IT offshoring growing

But Canada can find a niche role to play

Information and communication technology (ICT) outsourcing is growing in Canada and businesses are also becoming more comfortable with offshoring, which is a good thing for Canada’s ICT field, according to the president of the Information and Communication Technology Council (ICTC).

The ICTC predicts the industry will need 89,000 new workers over the next four years to replace retiring workers and keep up with growth, a need that far surpasses Canada’s supply, said Paul Swinwood, president of Ottawa-based ICTC.

“Outsourcing and offshoring is the only way that we’re going to be able to do some of this work because we just don’t have enough people here to do it all,” he said.

Canadian Perspectives on ICT Outsourcing and Offshoring, a study conducted by Toronto-based market research firm IDC, found while less than 20 per cent of Canadian companies offshore some or all of their IT services, they are becoming more comfortable with the notion.

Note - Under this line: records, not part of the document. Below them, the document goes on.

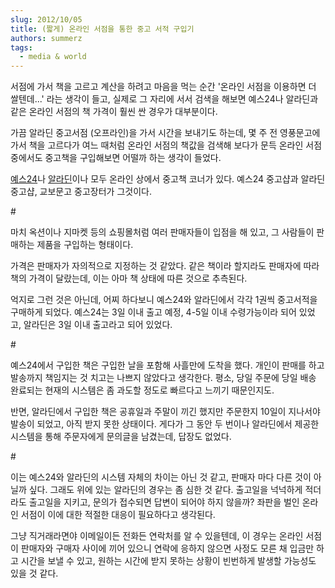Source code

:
 ```yaml
---
slug: 2012/10/05
title: (짧게) 온라인 서점을 통한 중고 서적 구입기
authors: summerz
tags:
  - media & world
---
```


서점에 가서 책을 고르고 계산을 하려고 마음을 먹는 순간 '온라인 서점을 이용하면 더 쌀텐데...' 라는 생각이 들고, 실제로 그 자리에 서서 검색을 해보면 예스24나 알라딘과 같은 온라인 서점의 책 가격이 훨씬 싼 경우가 대부분이다.

가끔 알라딘 중고서점 (오프라인)을 가서 시간을 보내기도 하는데, 몇 주 전 영풍문고에 가서 책을 고르다가 여느 때처럼 온라인 서점의 책값을 검색해 보다가 문득 온라인 서점 중에서도 중고책을 구입해보면 어떨까 하는 생각이 들었다.

[예스24](https://yes24.com/)나 [알라딘](https://aladin.co.kr/)이나 모두 온라인 상에서 중고책 코너가 있다. 예스24 중고샵과 알라딘 중고샵, 교보문고 중고장터가 그것이다.

\#

마치 옥션이나 지마켓 등의 쇼핑몰처럼 여러 판매자들이 입점을 해 있고, 그 사람들이 판매하는 제품을 구입하는 형태이다.

가격은 판매자가 자의적으로 지정하는 것 같았다. 같은 책이라 할지라도 판매자에 따라 책의 가격이 달랐는데, 이는 아마 책 상태에 따른 것으로 추측된다.

억지로 그런 것은 아닌데, 어찌 하다보니 예스24와 알라딘에서 각각 1권씩 중고서적을 구매하게 되었다. 예스24는 3일 이내 출고 예정, 4-5일 이내 수령가능이라 되어 있었고, 알라딘은 3일 이내 출고라고 되어 있었다.

\#

예스24에서 구입한 책은 구입한 날을 포함해 사흘만에 도착을 했다. 개인이 판매를 하고 발송까지 책임지는 것 치고는 나쁘지 않았다고 생각한다. 평소, 당일 주문에 당일 배송 완료되는 현재의 시스템은 좀 과도할 정도로 빠르다고 느끼기 때문인지도.

반면, 알라딘에서 구입한 책은 공휴일과 주말이 끼긴 했지만 주문한지 10일이 지나서야 발송이 되었고, 아직 받지 못한 상태이다. 게다가 그 동안 두 번이나 알라딘에서 제공한 시스템을 통해 주문자에게 문의글을 남겼는데, 답장도 없었다.

\#

이는 예스24와 알라딘의 시스템 자체의 차이는 아닌 것 같고, 판매자 마다 다른 것이 아닐까 싶다. 그래도 위에 있는 알라딘의 경우는 좀 심한 것 같다. 출고일을 넉넉하게 적더라도 출고일을 지키고, 문의가 접수되면 답변이 되어야 하지 않을까? 좌판을 벌인 온라인 서점이 이에 대한 적절한 대응이 필요하다고 생각된다.

그냥 직거래라면야 이메일이든 전화든 연락처를 알 수 있을텐데, 이 경우는 온라인 서점이 판매자와 구매자 사이에 끼어 있으니 연락에 응하지 않으면 사정도 모른 채 입금만 하고 시간을 보낼 수 있고, 원하는 시간에 받지 못하는 상황이 빈번하게 발생할 가능성도 있을 것 같다.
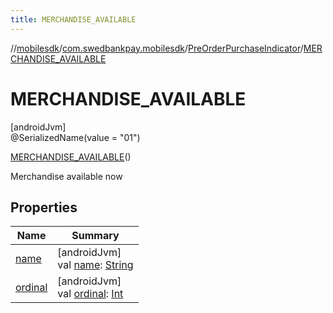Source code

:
 ```yaml
---
title: MERCHANDISE_AVAILABLE
---
```

//[mobilesdk](../../../../index.html)/[com.swedbankpay.mobilesdk](../../index.html)/[PreOrderPurchaseIndicator](../index.html)/[MERCHANDISE_AVAILABLE](index.html)



# MERCHANDISE_AVAILABLE



[androidJvm]\
@SerializedName(value = "01")



[MERCHANDISE_AVAILABLE](index.html)()



Merchandise available now



## Properties


| Name | Summary |
|---|---|
| [name](../../-re-order-purchase-indicator/-f-i-r-s-t_-t-i-m-e_-o-r-d-e-r-e-d/index.html#-372974862%2FProperties%2F-1074806346) | [androidJvm]<br>val [name](../../-re-order-purchase-indicator/-f-i-r-s-t_-t-i-m-e_-o-r-d-e-r-e-d/index.html#-372974862%2FProperties%2F-1074806346): [String](https://kotlinlang.org/api/latest/jvm/stdlib/kotlin/-string/index.html) |
| [ordinal](../../-re-order-purchase-indicator/-f-i-r-s-t_-t-i-m-e_-o-r-d-e-r-e-d/index.html#-739389684%2FProperties%2F-1074806346) | [androidJvm]<br>val [ordinal](../../-re-order-purchase-indicator/-f-i-r-s-t_-t-i-m-e_-o-r-d-e-r-e-d/index.html#-739389684%2FProperties%2F-1074806346): [Int](https://kotlinlang.org/api/latest/jvm/stdlib/kotlin/-int/index.html) |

Companies surveyed only need an average cost savings of 33 per cent to offshore a service. This is down from a range of 35 per cent to 46 per cent (depending on service type) in 2003.

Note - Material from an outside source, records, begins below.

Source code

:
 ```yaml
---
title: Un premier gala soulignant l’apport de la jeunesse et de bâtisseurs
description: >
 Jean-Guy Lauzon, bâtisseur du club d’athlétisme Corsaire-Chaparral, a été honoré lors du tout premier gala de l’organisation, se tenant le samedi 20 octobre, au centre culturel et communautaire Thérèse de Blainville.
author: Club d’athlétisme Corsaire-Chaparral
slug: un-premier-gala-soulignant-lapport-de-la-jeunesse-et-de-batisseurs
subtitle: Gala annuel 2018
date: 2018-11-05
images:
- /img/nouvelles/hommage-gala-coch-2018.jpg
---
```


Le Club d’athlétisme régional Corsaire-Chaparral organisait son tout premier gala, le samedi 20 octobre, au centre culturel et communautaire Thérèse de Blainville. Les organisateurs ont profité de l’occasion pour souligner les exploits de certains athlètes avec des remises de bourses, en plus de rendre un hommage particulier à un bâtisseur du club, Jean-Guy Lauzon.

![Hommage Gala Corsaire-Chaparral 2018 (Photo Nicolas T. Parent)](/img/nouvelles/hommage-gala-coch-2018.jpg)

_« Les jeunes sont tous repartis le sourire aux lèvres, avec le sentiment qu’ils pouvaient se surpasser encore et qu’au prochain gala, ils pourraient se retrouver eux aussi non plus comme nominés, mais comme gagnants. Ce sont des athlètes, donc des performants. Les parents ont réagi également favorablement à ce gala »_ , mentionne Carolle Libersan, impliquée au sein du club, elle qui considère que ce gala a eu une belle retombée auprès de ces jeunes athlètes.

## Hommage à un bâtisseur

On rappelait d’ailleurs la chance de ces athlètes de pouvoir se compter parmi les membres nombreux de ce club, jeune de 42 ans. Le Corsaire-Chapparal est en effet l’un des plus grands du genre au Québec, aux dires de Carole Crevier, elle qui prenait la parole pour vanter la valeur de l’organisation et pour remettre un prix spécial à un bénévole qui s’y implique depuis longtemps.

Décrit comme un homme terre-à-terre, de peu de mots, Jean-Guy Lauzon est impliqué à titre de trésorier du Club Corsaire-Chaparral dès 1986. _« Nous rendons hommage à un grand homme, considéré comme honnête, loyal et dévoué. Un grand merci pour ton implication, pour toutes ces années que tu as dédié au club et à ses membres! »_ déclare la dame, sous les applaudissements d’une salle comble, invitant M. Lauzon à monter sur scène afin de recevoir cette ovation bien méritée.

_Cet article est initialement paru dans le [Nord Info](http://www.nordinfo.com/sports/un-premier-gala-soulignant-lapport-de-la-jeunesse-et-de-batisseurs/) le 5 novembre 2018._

The IDC report, which surveyed 103 IT executives and 100 business executives from medium- and large-sized companies, also found IT and business process outsourcing is on the rise. In 2006, 43 per cent of IT executives said their companies outsourced IT or business processes, up from 36 per cent in 2005.

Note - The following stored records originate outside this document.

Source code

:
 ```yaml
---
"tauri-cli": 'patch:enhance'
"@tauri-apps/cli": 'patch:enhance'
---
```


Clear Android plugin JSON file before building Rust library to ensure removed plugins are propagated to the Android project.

IDC predicts spending on ICT outsourcing will continue to grow over the next three years. Ten per cent of companies surveyed also said they planned to increase spending on offshoring in 2006.

While cost-savings isn’t as big a factor as it once was in deciding whether or not to offshore, the report found it’s still one of the main reasons. The easiest jobs to offshore to low-cost countries are entry-level, such as programmers, said Swinwood.

This means Canada can focus on developing strategic IT professionals, such as business systems analysts or project managers, he said.

Then Canada could become the world’s source for these professionals because the Canadian educational system has the capability to create the world’s best business systems analysts who have business knowledge, communication skills, IT expertise and people skills, said Swinwood.

“Canada doesn’t have enough people to be the code writers for the world but we do have the people and the expertise to be the project managers for the world,” he said.

Labour market information from the ICTC shows there’s already a shift from low-paying to high-paying IT jobs in Canada. Since 2000, the number of IT jobs that pay $1,400 a week ($72,800 a year) doubled and the number of jobs that pay $1,600 a week ($83,200 a year) tripled.

Universities are recognizing this shift from programmers to well-rounded IT professionals, said Swinwood. Enrolment in pure IT or computer science programs is declining while enrolment in programs that have added a business approach, or combined IT with other fields such as health care, has increased.

“If we’re going to keep Canada competitive, we need to be using the brains we have in Canada for moving us forward. We need to up-skill people and get those high-paying jobs to come here,” said Swinwood.

The council will be meeting with key members of the industry to find out how they think offshoring and outsourcing will affect the ICT labour market. The results of those consultations, along with other research, will be released as part of the ICTC Outlook on Human Resources next summer.